After all this, does anybody of you can provide me a comment on how to implement a SkipList performing as good as a BTS -not counting the additional memory overhead-?

I know about the article from DrDobbs LINK about SkipList, and i went thru all the paper, the code for the search and insert operation match exactly the original implementation from PUG89 so should be as good as mine, and the article does not provide any performance analysis anyway, I did not found any other source. Can you help me?

Any comment is highly appreciated!

Thanks! :)

解决方案

History

Times have changed a bit since William Pugh wrote his original paper. We see no mention in his paper about the memory hierarchy of the CPU and operating system which has become such a prevalent focus today (now often equally as important as algorithmic complexity).

His input case for benchmarking had a measly 2^16 elements, and hardware back then typically had, at most, 32-bit extended memory addressing available. This made the size of a pointer half the size or smaller than what we're used to today on 64-bit machines. Meanwhile a string field, e.g., could be just as large, making the ratio between the elements stored in the skip list and the pointers required by a skip node potentially a lot smaller, especially given that we often need a number of pointers per skip node.

C Compilers weren't so aggressive at optimization back then with respect to things like register allocation and instruction selection. Even average hand-written assembly could often provide a significant benefit in performance. Compiler hints like register and inline actually made a big deal during those times. While this might seem kind of moot since both a balanced BST and skip list implementation would be on equal footing here, optimization of even a basic loop was a more manual process. When optimization is an increasingly manual process, something that is easier to implement is often easier to optimize. Skip lists are often considered to be a lot easier to implement than a balancing tree.

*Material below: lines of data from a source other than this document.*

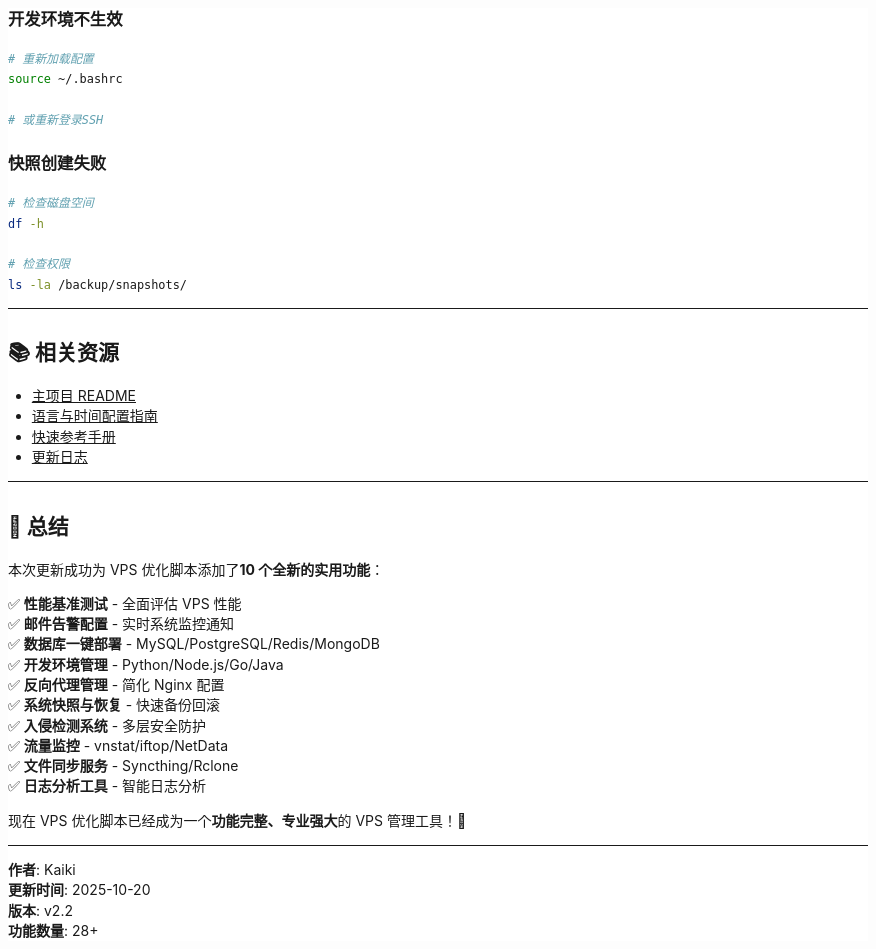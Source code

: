 ### 开发环境不生效

```bash
# 重新加载配置
source ~/.bashrc

# 或重新登录SSH
```

### 快照创建失败

```bash
# 检查磁盘空间
df -h

# 检查权限
ls -la /backup/snapshots/
```

---

## 📚 相关资源

- [主项目 README](../README.md)
- [语言与时间配置指南](LOCALE_TIME_GUIDE.md)
- [快速参考手册](QUICK_REFERENCE.md)
- [更新日志](CHANGELOG.md)

---

## 🌟 总结

本次更新成功为 VPS 优化脚本添加了**10 个全新的实用功能**：

✅ **性能基准测试** - 全面评估 VPS 性能  
✅ **邮件告警配置** - 实时系统监控通知  
✅ **数据库一键部署** - MySQL/PostgreSQL/Redis/MongoDB  
✅ **开发环境管理** - Python/Node.js/Go/Java  
✅ **反向代理管理** - 简化 Nginx 配置  
✅ **系统快照与恢复** - 快速备份回滚  
✅ **入侵检测系统** - 多层安全防护  
✅ **流量监控** - vnstat/iftop/NetData  
✅ **文件同步服务** - Syncthing/Rclone  
✅ **日志分析工具** - 智能日志分析

现在 VPS 优化脚本已经成为一个**功能完整、专业强大**的 VPS 管理工具！🚀

---

**作者**: Kaiki  
**更新时间**: 2025-10-20  
**版本**: v2.2  
**功能数量**: 28+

So all of these factors probably had a part in Pugh's conclusions at the time. Yet times have changed: hardware has changed, operating systems have changed, compilers have changed, more research has been done into these topics, etc.

Implementation

With that aside, let's have some fun and implement a basic skip list. I ended up adapting the implementation available here out of laziness. It's a run-of-the-mill kind of implementation, hardly different from the plethora of easily-accessible exemplary skip list implementations out there today.

We'll be comparing the performance of our implementation against std::set which is almost always implemented as a red-black tree*.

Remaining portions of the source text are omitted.